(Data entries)
....
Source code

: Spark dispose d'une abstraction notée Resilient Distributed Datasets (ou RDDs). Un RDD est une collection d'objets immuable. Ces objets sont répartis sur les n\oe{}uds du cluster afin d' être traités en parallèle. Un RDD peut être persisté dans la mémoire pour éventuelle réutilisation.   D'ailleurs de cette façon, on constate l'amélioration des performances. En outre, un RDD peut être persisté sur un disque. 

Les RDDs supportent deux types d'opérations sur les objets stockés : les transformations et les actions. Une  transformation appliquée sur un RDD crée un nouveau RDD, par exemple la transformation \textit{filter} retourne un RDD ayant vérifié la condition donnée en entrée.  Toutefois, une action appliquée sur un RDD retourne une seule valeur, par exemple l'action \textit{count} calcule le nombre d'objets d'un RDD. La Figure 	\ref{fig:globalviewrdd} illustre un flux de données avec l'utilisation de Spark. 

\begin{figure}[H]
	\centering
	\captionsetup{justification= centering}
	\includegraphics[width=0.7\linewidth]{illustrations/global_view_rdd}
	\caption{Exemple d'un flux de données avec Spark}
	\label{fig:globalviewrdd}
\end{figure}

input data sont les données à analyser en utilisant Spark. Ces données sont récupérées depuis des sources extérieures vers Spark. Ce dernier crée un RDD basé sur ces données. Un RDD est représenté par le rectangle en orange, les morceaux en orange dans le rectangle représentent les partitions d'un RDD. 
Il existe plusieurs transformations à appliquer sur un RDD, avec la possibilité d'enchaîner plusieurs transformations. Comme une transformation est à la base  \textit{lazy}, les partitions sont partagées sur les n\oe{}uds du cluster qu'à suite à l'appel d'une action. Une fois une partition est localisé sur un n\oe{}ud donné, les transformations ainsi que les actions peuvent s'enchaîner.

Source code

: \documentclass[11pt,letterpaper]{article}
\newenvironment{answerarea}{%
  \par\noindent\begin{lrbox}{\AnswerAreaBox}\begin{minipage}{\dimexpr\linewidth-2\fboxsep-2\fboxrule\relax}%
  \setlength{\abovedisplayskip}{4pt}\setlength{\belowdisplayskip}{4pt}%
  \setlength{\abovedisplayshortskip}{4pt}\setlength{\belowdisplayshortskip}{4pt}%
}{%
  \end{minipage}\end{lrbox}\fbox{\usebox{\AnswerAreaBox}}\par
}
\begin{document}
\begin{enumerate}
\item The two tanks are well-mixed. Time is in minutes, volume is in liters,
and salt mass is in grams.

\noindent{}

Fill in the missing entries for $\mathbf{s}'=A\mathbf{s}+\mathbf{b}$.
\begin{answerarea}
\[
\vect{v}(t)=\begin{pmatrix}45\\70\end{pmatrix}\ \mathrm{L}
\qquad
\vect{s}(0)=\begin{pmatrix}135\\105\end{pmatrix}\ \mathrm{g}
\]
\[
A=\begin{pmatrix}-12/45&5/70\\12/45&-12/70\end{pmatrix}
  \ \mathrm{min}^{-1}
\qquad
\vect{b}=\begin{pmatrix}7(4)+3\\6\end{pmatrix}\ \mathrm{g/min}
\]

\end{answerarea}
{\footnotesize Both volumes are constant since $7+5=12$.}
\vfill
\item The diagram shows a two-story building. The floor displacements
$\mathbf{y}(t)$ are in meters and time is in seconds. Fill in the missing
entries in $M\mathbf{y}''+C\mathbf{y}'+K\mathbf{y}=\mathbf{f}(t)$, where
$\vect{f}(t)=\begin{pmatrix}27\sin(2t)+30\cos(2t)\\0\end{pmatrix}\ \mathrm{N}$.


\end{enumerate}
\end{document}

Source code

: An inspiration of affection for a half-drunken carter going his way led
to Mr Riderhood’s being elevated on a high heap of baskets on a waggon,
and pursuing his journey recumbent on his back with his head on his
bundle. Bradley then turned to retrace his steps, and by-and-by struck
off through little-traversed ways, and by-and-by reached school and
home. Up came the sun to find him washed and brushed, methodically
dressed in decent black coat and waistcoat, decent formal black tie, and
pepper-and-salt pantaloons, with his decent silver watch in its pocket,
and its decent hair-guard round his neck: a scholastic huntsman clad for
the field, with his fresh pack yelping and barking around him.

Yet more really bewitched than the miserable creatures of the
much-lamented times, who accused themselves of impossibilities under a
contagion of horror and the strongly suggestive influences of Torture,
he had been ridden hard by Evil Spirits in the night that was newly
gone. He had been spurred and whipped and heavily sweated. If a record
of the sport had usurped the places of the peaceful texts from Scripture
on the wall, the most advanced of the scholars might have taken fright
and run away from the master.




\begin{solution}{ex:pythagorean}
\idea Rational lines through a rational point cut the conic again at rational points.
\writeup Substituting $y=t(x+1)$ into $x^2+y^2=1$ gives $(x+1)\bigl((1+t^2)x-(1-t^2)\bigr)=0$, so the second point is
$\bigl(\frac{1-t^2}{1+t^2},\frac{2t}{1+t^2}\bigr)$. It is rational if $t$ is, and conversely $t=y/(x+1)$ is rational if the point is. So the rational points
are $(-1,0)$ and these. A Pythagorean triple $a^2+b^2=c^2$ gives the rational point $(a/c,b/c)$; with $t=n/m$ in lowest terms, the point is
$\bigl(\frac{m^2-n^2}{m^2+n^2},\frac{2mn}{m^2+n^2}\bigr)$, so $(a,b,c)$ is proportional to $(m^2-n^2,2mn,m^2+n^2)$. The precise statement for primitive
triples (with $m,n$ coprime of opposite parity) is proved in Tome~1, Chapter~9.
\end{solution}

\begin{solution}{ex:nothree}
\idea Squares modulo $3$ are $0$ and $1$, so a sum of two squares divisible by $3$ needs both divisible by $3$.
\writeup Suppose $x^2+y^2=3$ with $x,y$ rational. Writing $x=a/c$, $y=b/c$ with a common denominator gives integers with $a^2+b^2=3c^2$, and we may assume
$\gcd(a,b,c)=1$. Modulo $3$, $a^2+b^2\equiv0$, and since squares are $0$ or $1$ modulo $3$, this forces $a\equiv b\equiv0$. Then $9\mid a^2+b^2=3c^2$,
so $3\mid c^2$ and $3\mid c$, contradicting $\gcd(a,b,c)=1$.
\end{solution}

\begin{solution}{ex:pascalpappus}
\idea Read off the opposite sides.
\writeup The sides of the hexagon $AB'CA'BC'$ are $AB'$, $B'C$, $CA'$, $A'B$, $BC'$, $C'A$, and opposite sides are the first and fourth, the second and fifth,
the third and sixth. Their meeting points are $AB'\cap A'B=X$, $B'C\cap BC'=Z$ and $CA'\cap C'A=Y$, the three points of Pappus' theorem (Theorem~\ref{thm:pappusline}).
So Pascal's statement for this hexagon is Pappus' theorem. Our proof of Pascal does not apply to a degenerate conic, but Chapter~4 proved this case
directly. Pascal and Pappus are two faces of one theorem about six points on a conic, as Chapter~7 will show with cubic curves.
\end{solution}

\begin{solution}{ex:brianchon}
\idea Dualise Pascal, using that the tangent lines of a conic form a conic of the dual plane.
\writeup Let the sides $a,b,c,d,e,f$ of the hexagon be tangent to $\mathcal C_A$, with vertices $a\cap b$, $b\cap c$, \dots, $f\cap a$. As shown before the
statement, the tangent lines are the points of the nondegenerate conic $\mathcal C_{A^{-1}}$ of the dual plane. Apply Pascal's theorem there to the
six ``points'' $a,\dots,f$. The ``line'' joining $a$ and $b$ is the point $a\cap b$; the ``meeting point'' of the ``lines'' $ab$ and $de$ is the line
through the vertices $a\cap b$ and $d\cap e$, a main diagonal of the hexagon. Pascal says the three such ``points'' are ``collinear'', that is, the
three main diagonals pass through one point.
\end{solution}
....
## TASK TO COMPLETE:
Repeat all of the records, letter for letter.

## RESPONSE AREA:
Source code

: Spark dispose d'une abstraction notée Resilient Distributed Datasets (ou RDDs). Un RDD est une collection d'objets immuable. Ces objets sont répartis sur les n\oe{}uds du cluster afin d' être traités en parallèle. Un RDD peut être persisté dans la mémoire pour éventuelle réutilisation.   D'ailleurs de cette façon, on constate l'amélioration des performances. En outre, un RDD peut être persisté sur un disque. 

Les RDDs supportent deux types d'opérations sur les objets stockés : les transformations et les actions. Une  transformation appliquée sur un RDD crée un nouveau RDD, par exemple la transformation \textit{filter} retourne un RDD ayant vérifié la condition donnée en entrée.  Toutefois, une action appliquée sur un RDD retourne une seule valeur, par exemple l'action \textit{count} calcule le nombre d'objets d'un RDD. La Figure 	\ref{fig:globalviewrdd} illustre un flux de données avec l'utilisation de Spark. 

\begin{figure}[H]
	\centering
	\captionsetup{justification= centering}
	\includegraphics[width=0.7\linewidth]{illustrations/global_view_rdd}
	\caption{Exemple d'un flux de données avec Spark}
	\label{fig:globalviewrdd}
\end{figure}

input data sont les données à analyser en utilisant Spark. Ces données sont récupérées depuis des sources extérieures vers Spark. Ce dernier crée un RDD basé sur ces données. Un RDD est représenté par le rectangle en orange, les morceaux en orange dans le rectangle représentent les partitions d'un RDD. 
Il existe plusieurs transformations à appliquer sur un RDD, avec la possibilité d'enchaîner plusieurs transformations. Comme une transformation est à la base  \textit{lazy}, les partitions sont partagées sur les n\oe{}uds du cluster qu'à suite à l'appel d'une action. Une fois une partition est localisé sur un n\oe{}ud donné, les transformations ainsi que les actions peuvent s'enchaîner.

Source code

: \documentclass[11pt,letterpaper]{article}
\newenvironment{answerarea}{%
  \par\noindent\begin{lrbox}{\AnswerAreaBox}\begin{minipage}{\dimexpr\linewidth-2\fboxsep-2\fboxrule\relax}%
  \setlength{\abovedisplayskip}{4pt}\setlength{\belowdisplayskip}{4pt}%
  \setlength{\abovedisplayshortskip}{4pt}\setlength{\belowdisplayshortskip}{4pt}%
}{%
  \end{minipage}\end{lrbox}\fbox{\usebox{\AnswerAreaBox}}\par
}
\begin{document}
\begin{enumerate}
\item The two tanks are well-mixed. Time is in minutes, volume is in liters,
and salt mass is in grams.

\noindent{}

Fill in the missing entries for $\mathbf{s}'=A\mathbf{s}+\mathbf{b}$.
\begin{answerarea}
\[
\vect{v}(t)=\begin{pmatrix}45\\70\end{pmatrix}\ \mathrm{L}
\qquad
\vect{s}(0)=\begin{pmatrix}135\\105\end{pmatrix}\ \mathrm{g}
\]
\[
A=\begin{pmatrix}-12/45&5/70\\12/45&-12/70\end{pmatrix}
  \ \mathrm{min}^{-1}
\qquad
\vect{b}=\begin{pmatrix}7(4)+3\\6\end{pmatrix}\ \mathrm{g/min}
\]

\end{answerarea}
{\footnotesize Both volumes are constant since $7+5=12$.}
\vfill
\item The diagram shows a two-story building. The floor displacements
$\mathbf{y}(t)$ are in meters and time is in seconds. Fill in the missing
entries in $M\mathbf{y}''+C\mathbf{y}'+K\mathbf{y}=\mathbf{f}(t)$, where
$\vect{f}(t)=\begin{pmatrix}27\sin(2t)+30\cos(2t)\\0\end{pmatrix}\ \mathrm{N}$.


\end{enumerate}
\end{document}

Source code

: An inspiration of affection for a half-drunken carter going his way led
to Mr Riderhood’s being elevated on a high heap of baskets on a waggon,
and pursuing his journey recumbent on his back with his head on his
bundle. Bradley then turned to retrace his steps, and by-and-by struck
off through little-traversed ways, and by-and-by reached school and
home. Up came the sun to find him washed and brushed, methodically
dressed in decent black coat and waistcoat, decent formal black tie, and
pepper-and-salt pantaloons, with his decent silver watch in its pocket,
and its decent hair-guard round his neck: a scholastic huntsman clad for
the field, with his fresh pack yelping and barking around him.

Yet more really bewitched than the miserable creatures of the
much-lamented times, who accused themselves of impossibilities under a
contagion of horror and the strongly suggestive influences of Torture,
he had been ridden hard by Evil Spirits in the night that was newly
gone. He had been spurred and whipped and heavily sweated. If a record
of the sport had usurped the places of the peaceful texts from Scripture
on the wall, the most advanced of the scholars might have taken fright
and run away from the master.




\begin{solution}{ex:pythagorean}
\idea Rational lines through a rational point cut the conic again at rational points.
\writeup Substituting $y=t(x+1)$ into $x^2+y^2=1$ gives $(x+1)\bigl((1+t^2)x-(1-t^2)\bigr)=0$, so the second point is
$\bigl(\frac{1-t^2}{1+t^2},\frac{2t}{1+t^2}\bigr)$. It is rational if $t$ is, and conversely $t=y/(x+1)$ is rational if the point is. So the rational points
are $(-1,0)$ and these. A Pythagorean triple $a^2+b^2=c^2$ gives the rational point $(a/c,b/c)$; with $t=n/m$ in lowest terms, the point is
$\bigl(\frac{m^2-n^2}{m^2+n^2},\frac{2mn}{m^2+n^2}\bigr)$, so $(a,b,c)$ is proportional to $(m^2-n^2,2mn,m^2+n^2)$. The precise statement for primitive
triples (with $m,n$ coprime of opposite parity) is proved in Tome~1, Chapter~9.
\end{solution}

\begin{solution}{ex:nothree}
\idea Squares modulo $3$ are $0$ and $1$, so a sum of two squares divisible by $3$ needs both divisible by $3$.
\writeup Suppose $x^2+y^2=3$ with $x,y$ rational. Writing $x=a/c$, $y=b/c$ with a common denominator gives integers with $a^2+b^2=3c^2$, and we may assume
$\gcd(a,b,c)=1$. Modulo $3$, $a^2+b^2\equiv0$, and since squares are $0$ or $1$ modulo $3$, this forces $a\equiv b\equiv0$. Then $9\mid a^2+b^2=3c^2$,
so $3\mid c^2$ and $3\mid c$, contradicting $\gcd(a,b,c)=1$.
\end{solution}

\begin{solution}{ex:pascalpappus}
\idea Read off the opposite sides.
\writeup The sides of the hexagon $AB'CA'BC'$ are $AB'$, $B'C$, $CA'$, $A'B$, $BC'$, $C'A$, and opposite sides are the first and fourth, the second and fifth,
the third and sixth. Their meeting points are $AB'\cap A'B=X$, $B'C\cap BC'=Z$ and $CA'\cap C'A=Y$, the three points of Pappus' theorem (Theorem~\ref{thm:pappusline}).
So Pascal's statement for this hexagon is Pappus' theorem. Our proof of Pascal does not apply to a degenerate conic, but Chapter~4 proved this case
directly. Pascal and Pappus are two faces of one theorem about six points on a conic, as Chapter~7 will show with cubic curves.
\end{solution}

\begin{solution}{ex:brianchon}
\idea Dualise Pascal, using that the tangent lines of a conic form a conic of the dual plane.
\writeup Let the sides $a,b,c,d,e,f$ of the hexagon be tangent to $\mathcal C_A$, with vertices $a\cap b$, $b\cap c$, \dots, $f\cap a$. As shown before the
statement, the tangent lines are the points of the nondegenerate conic $\mathcal C_{A^{-1}}$ of the dual plane. Apply Pascal's theorem there to the
six ``points'' $a,\dots,f$. The ``line'' joining $a$ and $b$ is the point $a\cap b$; the ``meeting point'' of the ``lines'' $ab$ and $de$ is the line
through the vertices $a\cap b$ and $d\cap e$, a main diagonal of the hexagon. Pascal says the three such ``points'' are ``collinear'', that is, the
three main diagonals pass through one point.
\end{solution}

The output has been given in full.